# Work order
Below is a listing; restate from it, character for character, the lines beginning at the line holding "- What is a matrix" and ending at the line holding "## Theoretical bounds", both included.

# Data excerpts
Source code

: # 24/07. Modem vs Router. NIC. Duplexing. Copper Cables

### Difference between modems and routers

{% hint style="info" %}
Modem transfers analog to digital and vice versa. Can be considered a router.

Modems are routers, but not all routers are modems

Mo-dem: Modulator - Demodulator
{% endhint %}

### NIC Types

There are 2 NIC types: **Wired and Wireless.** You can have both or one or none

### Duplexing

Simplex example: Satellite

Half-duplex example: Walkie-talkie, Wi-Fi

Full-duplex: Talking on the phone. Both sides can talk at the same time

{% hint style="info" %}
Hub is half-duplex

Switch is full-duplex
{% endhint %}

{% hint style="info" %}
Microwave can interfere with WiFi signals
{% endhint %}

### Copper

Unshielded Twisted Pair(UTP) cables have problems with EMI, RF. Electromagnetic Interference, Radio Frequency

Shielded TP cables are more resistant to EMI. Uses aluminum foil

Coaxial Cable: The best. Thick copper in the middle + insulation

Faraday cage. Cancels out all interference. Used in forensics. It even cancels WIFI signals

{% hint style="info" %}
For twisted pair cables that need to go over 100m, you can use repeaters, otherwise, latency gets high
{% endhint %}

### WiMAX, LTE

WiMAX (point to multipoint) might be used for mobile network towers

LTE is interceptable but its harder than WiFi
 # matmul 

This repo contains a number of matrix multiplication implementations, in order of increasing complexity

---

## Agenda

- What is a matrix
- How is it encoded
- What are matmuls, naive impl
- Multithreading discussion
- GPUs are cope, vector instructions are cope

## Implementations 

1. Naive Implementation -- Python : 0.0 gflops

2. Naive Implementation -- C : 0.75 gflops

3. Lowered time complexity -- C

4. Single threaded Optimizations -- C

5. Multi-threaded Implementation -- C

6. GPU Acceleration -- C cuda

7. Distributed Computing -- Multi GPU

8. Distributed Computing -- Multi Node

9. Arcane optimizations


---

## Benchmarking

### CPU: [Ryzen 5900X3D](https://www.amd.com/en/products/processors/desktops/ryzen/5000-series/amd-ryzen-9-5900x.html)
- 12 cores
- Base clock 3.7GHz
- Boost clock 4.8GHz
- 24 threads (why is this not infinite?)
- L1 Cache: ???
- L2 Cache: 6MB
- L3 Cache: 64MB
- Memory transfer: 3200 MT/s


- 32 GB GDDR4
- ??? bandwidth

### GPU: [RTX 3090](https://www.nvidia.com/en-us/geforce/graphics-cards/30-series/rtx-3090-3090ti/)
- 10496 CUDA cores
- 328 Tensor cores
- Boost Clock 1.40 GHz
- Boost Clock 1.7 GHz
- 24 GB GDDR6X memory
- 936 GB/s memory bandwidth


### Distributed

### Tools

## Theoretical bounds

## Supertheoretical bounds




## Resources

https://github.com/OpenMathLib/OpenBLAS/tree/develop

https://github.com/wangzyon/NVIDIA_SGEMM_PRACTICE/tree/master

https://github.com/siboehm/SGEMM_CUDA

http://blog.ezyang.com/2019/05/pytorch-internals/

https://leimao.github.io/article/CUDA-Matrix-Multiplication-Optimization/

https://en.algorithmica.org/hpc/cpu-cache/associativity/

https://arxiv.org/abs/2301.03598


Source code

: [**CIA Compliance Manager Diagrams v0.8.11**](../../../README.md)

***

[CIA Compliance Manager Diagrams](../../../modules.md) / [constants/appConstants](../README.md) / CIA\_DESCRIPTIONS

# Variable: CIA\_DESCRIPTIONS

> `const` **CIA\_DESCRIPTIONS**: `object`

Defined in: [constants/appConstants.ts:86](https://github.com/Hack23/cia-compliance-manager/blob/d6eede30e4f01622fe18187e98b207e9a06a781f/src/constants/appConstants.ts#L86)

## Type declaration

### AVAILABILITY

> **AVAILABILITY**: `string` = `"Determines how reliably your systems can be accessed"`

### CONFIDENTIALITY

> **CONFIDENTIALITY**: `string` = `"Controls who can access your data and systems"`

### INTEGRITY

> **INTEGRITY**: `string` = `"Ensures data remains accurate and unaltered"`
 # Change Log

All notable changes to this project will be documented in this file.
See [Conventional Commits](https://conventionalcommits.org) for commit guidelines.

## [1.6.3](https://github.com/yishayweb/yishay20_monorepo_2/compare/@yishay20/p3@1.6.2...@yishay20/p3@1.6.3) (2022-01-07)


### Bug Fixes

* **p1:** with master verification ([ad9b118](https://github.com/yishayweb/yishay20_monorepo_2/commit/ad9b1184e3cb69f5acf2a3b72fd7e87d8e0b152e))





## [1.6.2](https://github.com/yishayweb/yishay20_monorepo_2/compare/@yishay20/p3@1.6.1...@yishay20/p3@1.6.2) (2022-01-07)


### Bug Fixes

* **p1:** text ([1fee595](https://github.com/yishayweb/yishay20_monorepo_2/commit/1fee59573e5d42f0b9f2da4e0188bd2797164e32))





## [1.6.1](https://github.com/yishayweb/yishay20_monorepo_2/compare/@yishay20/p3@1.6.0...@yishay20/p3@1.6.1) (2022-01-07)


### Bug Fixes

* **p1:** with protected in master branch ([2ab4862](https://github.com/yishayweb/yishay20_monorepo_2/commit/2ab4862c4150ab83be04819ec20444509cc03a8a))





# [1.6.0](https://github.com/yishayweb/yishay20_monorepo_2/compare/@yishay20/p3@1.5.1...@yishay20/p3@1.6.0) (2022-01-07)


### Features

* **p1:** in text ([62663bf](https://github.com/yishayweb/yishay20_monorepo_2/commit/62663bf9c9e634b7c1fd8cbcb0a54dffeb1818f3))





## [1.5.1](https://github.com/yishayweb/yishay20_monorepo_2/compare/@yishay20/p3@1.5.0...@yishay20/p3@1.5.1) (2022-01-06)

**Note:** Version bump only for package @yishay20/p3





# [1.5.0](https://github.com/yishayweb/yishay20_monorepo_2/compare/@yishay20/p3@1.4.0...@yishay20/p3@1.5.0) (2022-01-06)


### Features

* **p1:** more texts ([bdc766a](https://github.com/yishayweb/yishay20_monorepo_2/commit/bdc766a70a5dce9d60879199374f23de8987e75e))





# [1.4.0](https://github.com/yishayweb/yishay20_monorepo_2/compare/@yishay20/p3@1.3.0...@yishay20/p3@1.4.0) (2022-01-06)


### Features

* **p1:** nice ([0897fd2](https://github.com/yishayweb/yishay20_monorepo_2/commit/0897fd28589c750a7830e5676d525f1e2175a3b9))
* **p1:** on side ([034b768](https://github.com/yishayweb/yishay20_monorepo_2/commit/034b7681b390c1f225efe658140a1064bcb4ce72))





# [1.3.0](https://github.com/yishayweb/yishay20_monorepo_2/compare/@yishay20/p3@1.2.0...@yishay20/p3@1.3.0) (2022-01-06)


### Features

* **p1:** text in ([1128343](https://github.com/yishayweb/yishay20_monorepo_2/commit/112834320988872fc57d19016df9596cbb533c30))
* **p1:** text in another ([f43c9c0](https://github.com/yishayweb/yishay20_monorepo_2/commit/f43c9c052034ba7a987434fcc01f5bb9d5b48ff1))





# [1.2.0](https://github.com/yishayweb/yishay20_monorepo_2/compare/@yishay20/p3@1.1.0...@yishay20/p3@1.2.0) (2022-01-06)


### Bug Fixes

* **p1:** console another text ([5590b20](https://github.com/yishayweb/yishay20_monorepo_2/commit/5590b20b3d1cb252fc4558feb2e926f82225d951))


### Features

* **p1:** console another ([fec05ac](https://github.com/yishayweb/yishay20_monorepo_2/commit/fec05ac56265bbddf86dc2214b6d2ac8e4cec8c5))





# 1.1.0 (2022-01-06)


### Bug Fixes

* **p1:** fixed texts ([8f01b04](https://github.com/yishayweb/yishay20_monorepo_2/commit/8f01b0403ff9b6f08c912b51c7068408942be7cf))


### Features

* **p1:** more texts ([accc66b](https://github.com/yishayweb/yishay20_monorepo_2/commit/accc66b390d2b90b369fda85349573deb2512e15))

# Result
- What is a matrix
- How is it encoded
- What are matmuls, naive impl
- Multithreading discussion
- GPUs are cope, vector instructions are cope

## Implementations 

1. Naive Implementation -- Python : 0.0 gflops

2. Naive Implementation -- C : 0.75 gflops

3. Lowered time complexity -- C

4. Single threaded Optimizations -- C

5. Multi-threaded Implementation -- C

6. GPU Acceleration -- C cuda

7. Distributed Computing -- Multi GPU

8. Distributed Computing -- Multi Node

9. Arcane optimizations


---

## Benchmarking

### CPU: [Ryzen 5900X3D](https://www.amd.com/en/products/processors/desktops/ryzen/5000-series/amd-ryzen-9-5900x.html)
- 12 cores
- Base clock 3.7GHz
- Boost clock 4.8GHz
- 24 threads (why is this not infinite?)
- L1 Cache: ???
- L2 Cache: 6MB
- L3 Cache: 64MB
- Memory transfer: 3200 MT/s


- 32 GB GDDR4
- ??? bandwidth

### GPU: [RTX 3090](https://www.nvidia.com/en-us/geforce/graphics-cards/30-series/rtx-3090-3090ti/)
- 10496 CUDA cores
- 328 Tensor cores
- Boost Clock 1.40 GHz
- Boost Clock 1.7 GHz
- 24 GB GDDR6X memory
- 936 GB/s memory bandwidth


### Distributed

### Tools

## Theoretical bounds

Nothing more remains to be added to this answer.